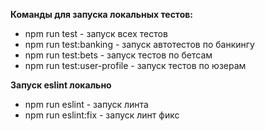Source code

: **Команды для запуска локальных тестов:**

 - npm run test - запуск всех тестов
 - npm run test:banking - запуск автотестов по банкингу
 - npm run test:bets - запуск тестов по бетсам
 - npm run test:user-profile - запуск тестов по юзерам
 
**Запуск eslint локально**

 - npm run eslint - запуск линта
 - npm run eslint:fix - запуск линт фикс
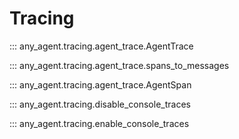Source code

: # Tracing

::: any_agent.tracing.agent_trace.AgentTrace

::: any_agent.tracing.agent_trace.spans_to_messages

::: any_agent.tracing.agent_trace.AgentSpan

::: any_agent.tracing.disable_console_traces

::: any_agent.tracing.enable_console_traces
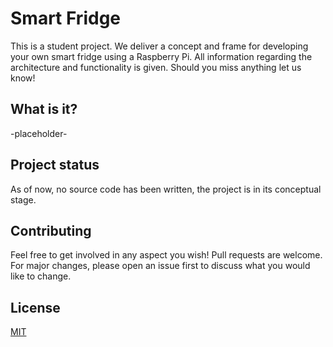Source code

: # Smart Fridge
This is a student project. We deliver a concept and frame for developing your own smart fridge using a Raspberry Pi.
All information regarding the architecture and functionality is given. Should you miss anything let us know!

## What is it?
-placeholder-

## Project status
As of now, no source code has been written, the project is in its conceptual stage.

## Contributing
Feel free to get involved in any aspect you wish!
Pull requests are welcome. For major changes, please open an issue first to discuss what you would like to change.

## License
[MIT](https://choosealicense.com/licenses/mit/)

## WORK ITEM:
Only one part of the material above is to be transcribed, namely the lines starting with the line that has "# Smart Fridge" and going on through the line that has "Feel free to", exactly as they stand.

## TASK SOLUTION:
: # Smart Fridge
This is a student project. We deliver a concept and frame for developing your own smart fridge using a Raspberry Pi.
All information regarding the architecture and functionality is given. Should you miss anything let us know!

## What is it?
-placeholder-

## Project status
As of now, no source code has been written, the project is in its conceptual stage.

## Contributing
Feel free to get involved in any aspect you wish!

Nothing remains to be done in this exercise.